The web apps that I use the most day-to-day are Trello, Slack and Gitter. IMHO, those are better examples of js bringing actual value to the table that progressive enhancement simply cannot.

With that being said, the issue of overusing SPA technology when it doesn't fit the need is definitely real.

Part of the issue comes from people wanting to pad their resumes w/ experience in "hot" technology, or people who do have a genuine interest in improving their skills, but are not very skilled in identifying the pros and cons of whatever "new hotness" or "best practice" they read on their favorite news aggregators. By extension these creates an industry for grunt work to maintain/refactor/rewrite everchanging codebases/frameworks. Coupled with the general tendency of people to favor new shrink-wrapped libraries over doing good ol' painstaking research, it's difficult to reverse that trend.




>> Trello, Slack and Gitter

Never used them, are they important? What do they do? I've used all the ones cited as bad examples.


For me they are tools for work and they are the web apps that I use the most every day (I work remotely). Trello is a task management system where you organize tasks as drag-n-drop "cards" and Slack/Gitter are chat apps (Slack is for company chat and Gitter is for my open source project community).

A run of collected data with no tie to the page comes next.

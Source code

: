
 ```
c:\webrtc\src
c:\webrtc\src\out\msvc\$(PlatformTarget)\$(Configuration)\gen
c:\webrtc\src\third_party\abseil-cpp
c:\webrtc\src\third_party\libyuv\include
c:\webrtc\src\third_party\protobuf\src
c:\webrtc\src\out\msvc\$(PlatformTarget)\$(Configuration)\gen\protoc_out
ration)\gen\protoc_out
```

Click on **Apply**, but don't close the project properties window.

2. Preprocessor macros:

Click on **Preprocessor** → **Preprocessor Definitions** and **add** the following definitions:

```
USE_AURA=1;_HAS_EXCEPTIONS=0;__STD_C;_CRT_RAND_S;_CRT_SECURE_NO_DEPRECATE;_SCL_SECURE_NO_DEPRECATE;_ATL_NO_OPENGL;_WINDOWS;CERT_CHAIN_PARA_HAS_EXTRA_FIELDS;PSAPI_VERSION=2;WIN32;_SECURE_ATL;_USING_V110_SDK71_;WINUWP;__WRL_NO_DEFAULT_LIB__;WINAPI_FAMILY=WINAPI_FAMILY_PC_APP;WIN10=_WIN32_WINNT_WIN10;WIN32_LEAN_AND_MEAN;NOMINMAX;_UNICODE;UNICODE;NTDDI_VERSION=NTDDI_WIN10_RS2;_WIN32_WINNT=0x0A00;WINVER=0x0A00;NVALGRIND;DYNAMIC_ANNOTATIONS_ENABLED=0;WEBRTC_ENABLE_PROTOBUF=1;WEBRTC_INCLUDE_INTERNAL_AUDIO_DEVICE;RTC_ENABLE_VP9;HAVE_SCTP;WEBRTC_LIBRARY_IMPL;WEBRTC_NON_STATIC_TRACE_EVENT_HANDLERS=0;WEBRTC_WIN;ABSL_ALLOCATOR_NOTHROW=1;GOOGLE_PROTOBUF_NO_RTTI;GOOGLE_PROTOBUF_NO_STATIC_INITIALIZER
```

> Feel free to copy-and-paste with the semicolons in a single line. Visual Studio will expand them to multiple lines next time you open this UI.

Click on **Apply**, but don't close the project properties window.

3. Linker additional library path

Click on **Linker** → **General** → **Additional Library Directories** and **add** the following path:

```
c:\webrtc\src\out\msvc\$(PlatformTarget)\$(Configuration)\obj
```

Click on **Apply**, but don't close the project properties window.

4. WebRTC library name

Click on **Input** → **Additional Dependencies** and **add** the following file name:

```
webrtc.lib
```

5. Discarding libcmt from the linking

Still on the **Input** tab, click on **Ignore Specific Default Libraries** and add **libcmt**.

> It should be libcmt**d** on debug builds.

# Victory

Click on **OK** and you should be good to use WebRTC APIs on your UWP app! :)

I do use Youtube/Facebook/Twitter etc as well, but I use them primarily for content consumption for entertainment, so my usage patterns of those services wouldn't be affected much if they were written without using javascript at all. In contrast, drag-n-drop and the ability for real-time collaboration are the killer feature of Trello (for me), and obviously there's no way web chat would ever work smoothly without js.